- _What to work on_: Look over the lines below. Report each one that includes the string "postgres".
+++
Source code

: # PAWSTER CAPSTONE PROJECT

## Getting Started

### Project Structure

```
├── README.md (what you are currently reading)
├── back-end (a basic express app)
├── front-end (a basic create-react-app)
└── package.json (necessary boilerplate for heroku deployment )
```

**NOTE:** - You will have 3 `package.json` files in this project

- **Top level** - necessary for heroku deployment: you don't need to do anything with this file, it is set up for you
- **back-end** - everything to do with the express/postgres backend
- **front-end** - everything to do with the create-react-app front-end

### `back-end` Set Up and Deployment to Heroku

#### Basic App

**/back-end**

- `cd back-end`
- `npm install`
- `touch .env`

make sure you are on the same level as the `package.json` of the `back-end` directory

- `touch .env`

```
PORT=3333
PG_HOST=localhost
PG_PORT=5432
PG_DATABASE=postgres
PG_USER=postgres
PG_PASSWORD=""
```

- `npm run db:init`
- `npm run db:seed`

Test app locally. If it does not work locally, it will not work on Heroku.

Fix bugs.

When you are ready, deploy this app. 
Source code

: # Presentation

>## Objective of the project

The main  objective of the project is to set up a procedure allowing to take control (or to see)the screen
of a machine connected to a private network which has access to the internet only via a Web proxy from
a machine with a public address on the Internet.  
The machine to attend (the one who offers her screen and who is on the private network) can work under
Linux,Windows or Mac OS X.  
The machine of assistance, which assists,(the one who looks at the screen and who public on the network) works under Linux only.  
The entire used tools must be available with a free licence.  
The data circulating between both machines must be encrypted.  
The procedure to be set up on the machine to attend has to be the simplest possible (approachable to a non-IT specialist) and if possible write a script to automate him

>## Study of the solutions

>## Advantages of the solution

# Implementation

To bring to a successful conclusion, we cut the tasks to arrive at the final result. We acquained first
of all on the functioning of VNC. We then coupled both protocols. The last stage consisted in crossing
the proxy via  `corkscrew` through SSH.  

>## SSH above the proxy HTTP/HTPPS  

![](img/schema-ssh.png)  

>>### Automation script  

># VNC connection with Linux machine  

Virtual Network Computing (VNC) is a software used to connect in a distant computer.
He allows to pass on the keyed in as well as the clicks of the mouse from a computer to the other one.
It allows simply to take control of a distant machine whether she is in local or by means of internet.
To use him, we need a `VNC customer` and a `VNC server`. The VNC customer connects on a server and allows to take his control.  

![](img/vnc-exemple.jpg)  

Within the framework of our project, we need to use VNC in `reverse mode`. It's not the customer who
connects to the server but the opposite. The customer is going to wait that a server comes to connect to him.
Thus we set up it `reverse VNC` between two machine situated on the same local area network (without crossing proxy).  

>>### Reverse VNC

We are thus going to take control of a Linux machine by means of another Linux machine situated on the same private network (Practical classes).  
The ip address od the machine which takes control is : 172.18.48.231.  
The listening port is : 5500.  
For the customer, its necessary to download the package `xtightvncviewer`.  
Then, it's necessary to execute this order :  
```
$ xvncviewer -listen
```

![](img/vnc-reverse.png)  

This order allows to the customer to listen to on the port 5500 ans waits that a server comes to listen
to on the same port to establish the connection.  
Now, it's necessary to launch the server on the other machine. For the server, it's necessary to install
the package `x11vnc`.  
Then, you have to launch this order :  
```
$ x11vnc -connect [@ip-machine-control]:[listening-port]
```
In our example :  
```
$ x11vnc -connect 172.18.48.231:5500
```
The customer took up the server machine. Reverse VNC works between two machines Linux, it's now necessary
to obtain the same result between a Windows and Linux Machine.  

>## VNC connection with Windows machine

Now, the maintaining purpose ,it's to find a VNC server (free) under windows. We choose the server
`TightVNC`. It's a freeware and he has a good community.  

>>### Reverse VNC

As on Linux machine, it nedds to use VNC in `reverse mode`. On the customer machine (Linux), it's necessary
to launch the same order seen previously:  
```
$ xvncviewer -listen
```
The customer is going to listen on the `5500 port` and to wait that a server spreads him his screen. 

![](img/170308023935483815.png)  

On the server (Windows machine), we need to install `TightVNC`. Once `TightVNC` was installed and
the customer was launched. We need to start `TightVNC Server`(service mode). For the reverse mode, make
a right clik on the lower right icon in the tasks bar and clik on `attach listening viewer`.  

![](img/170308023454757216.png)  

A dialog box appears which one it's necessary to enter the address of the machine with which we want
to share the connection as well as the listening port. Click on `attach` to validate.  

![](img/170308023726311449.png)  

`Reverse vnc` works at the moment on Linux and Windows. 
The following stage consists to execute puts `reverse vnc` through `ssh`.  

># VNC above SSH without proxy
+++
- _Solution for this problem_:
- **back-end** - everything to do with the express/postgres backend
PG_DATABASE=postgres
PG_USER=postgres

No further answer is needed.